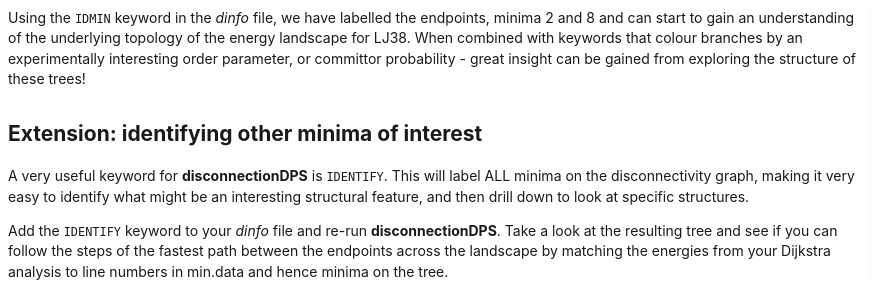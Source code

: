 Using the `IDMIN` keyword in the *dinfo* file, we have labelled the endpoints, minima 2 and 8 and can start to gain an understanding
of the underlying topology of the energy landscape for LJ38. When combined with keywords that colour branches by an experimentally interesting order parameter, or
committor probability - great insight can be gained from exploring the structure of these trees!

## Extension: identifying other minima of interest

A very useful keyword for **disconnectionDPS** is `IDENTIFY`. This will label ALL minima on the disconnectivity graph, making it very easy to identify what might
be an interesting structural feature, and then drill down to look at specific structures.

Add the `IDENTIFY` keyword to your *dinfo* file and re-run **disconnectionDPS**. Take a look at the resulting tree and see if you can follow the steps of the
fastest path between the endpoints across the landscape by matching the energies from your Dijkstra analysis to line numbers in min.data and hence minima on the tree.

WHAT IS NEEDED
Only the lines from the one containing "steps of the" to the end of the listing belong in the output, each reproduced exactly.

COMPLETED EXERCISE
Add the `IDENTIFY` keyword to your *dinfo* file and re-run **disconnectionDPS**. Take a look at the resulting tree and see if you can follow the steps of the
fastest path between the endpoints across the landscape by matching the energies from your Dijkstra analysis to line numbers in min.data and hence minima on the tree.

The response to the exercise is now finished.